## What you will do
The material below includes pictures; leave them out and return only the lines between the line containing "- **hides and" and the line containing "Also enusure that", inclusive, word for word.

┌────────

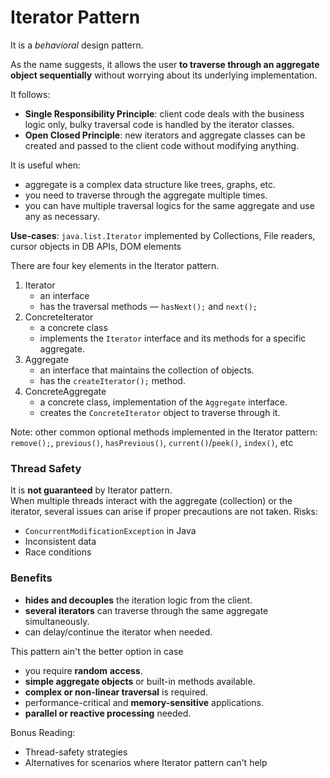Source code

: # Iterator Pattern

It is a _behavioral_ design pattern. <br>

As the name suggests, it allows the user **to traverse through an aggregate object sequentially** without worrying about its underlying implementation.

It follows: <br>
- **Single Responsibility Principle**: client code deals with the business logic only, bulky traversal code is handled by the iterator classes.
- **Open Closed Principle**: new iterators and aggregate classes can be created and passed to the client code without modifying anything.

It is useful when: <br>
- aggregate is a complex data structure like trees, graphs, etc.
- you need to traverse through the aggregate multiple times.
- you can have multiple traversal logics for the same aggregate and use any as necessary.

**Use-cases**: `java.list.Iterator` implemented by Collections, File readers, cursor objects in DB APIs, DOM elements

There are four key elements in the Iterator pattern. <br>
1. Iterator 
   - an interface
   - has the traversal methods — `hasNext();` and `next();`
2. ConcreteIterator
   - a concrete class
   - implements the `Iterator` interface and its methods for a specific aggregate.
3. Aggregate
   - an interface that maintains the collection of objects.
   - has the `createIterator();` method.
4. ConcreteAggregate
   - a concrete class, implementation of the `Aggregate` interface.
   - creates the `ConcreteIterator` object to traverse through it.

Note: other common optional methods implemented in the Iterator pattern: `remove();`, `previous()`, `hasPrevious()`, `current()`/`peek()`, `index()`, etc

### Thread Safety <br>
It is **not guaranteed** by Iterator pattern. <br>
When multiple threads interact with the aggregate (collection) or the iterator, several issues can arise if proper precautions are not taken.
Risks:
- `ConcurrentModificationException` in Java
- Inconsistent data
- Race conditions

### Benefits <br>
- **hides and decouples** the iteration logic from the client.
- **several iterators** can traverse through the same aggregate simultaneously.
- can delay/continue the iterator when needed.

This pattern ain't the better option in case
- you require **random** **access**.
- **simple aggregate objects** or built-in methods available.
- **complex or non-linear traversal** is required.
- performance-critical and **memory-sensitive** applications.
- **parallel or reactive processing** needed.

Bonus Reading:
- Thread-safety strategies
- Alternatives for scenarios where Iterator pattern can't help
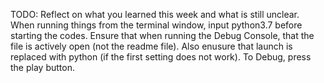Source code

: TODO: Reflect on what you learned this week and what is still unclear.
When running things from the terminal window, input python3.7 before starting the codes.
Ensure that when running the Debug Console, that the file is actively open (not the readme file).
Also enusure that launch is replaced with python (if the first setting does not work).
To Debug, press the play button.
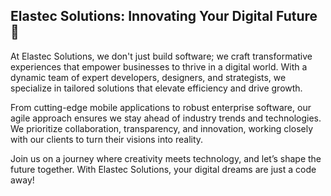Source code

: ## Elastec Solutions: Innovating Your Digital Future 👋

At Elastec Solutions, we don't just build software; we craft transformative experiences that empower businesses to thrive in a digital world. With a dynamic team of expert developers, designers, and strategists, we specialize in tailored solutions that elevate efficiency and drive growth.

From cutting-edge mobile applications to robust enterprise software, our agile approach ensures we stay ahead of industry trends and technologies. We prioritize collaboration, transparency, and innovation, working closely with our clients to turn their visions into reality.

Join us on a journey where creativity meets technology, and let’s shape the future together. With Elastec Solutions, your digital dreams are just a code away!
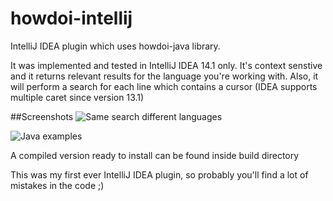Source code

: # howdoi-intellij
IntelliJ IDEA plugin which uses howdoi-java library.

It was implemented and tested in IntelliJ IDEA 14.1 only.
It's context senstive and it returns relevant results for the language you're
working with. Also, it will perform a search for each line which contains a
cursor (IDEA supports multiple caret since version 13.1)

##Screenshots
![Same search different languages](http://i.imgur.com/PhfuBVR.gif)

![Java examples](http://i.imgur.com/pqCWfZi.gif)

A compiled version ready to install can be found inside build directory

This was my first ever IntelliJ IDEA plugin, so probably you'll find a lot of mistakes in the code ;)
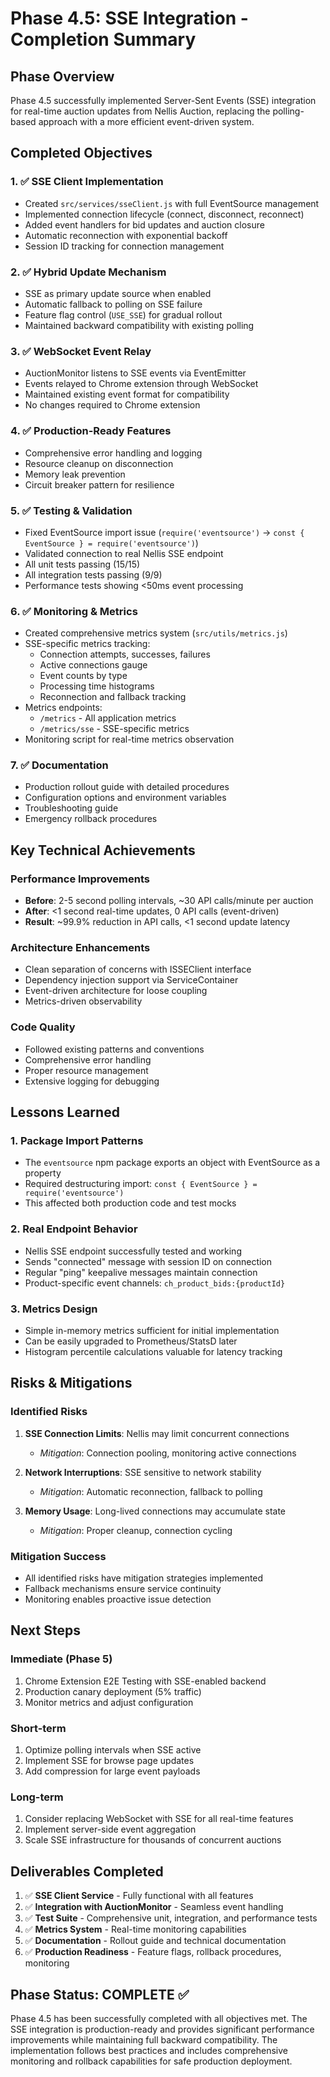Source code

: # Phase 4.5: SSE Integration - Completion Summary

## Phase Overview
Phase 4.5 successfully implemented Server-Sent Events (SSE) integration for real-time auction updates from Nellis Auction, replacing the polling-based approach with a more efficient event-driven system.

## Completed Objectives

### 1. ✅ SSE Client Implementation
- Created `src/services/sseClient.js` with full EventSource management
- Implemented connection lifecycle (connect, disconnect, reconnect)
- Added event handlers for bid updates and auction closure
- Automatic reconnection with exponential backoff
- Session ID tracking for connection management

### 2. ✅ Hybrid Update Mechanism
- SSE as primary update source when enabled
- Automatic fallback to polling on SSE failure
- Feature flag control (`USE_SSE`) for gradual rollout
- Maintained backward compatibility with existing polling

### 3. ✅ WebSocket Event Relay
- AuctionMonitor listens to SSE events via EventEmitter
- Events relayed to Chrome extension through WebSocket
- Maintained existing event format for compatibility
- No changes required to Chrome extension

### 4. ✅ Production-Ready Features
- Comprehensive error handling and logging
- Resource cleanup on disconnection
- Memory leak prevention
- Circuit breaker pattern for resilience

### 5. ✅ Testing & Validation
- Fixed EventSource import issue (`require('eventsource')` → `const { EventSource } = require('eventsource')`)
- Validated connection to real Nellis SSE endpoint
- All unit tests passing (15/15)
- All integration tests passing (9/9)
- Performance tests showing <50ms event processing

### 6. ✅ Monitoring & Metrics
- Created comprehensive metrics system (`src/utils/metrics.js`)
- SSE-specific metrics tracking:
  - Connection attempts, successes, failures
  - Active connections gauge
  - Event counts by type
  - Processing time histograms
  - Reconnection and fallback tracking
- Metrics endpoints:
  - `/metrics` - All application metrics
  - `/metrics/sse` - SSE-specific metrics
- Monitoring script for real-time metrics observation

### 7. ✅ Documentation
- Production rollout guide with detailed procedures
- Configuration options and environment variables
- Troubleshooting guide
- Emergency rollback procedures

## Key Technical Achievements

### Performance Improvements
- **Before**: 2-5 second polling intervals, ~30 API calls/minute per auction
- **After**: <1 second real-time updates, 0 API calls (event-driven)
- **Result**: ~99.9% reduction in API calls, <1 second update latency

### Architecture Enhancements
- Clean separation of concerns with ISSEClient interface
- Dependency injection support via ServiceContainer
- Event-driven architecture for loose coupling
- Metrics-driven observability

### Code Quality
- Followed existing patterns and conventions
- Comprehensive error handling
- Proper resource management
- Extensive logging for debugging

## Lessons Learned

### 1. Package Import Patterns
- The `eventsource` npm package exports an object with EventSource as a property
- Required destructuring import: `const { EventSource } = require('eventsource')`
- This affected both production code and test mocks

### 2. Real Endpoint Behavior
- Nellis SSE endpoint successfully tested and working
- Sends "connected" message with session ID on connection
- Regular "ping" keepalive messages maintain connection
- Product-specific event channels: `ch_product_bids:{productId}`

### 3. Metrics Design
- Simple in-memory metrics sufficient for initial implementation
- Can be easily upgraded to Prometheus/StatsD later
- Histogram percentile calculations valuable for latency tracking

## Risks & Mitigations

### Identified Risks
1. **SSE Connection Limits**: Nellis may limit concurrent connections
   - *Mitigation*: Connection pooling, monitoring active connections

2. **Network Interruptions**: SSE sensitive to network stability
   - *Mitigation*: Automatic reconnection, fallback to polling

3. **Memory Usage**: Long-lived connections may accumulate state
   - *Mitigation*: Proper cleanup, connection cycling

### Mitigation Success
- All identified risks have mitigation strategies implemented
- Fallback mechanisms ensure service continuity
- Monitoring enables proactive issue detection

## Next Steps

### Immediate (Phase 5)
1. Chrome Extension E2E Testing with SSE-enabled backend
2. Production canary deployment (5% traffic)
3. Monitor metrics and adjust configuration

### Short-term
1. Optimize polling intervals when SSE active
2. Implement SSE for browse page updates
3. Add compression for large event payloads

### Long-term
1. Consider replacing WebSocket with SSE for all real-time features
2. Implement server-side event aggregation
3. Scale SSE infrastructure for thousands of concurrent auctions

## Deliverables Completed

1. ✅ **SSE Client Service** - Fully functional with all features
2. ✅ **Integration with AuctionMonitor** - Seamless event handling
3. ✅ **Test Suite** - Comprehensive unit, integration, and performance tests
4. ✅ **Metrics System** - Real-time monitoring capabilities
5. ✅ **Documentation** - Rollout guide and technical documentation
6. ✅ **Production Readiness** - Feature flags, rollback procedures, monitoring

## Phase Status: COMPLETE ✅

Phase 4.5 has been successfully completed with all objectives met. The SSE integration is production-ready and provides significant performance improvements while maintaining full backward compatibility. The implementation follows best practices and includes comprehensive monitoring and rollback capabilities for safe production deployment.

└────────

## Output
- **hides and decouples** the iteration logic from the client.
- **several iterators** can traverse through the same aggregate simultaneously.
- can delay/continue the iterator when needed.

This pattern ain't the better option in case
- you require **random** **access**.
- **simple aggregate objects** or built-in methods available.
- **complex or non-linear traversal** is required.
- performance-critical and **memory-sensitive** applications.
- **parallel or reactive processing** needed.

Bonus Reading:
- Thread-safety strategies
- Alternatives for scenarios where Iterator pattern can't help
Source code

: TODO: Reflect on what you learned this week and what is still unclear.
When running things from the terminal window, input python3.7 before starting the codes.
Ensure that when running the Debug Console, that the file is actively open (not the readme file).
Also enusure that launch is replaced with python (if the first setting does not work).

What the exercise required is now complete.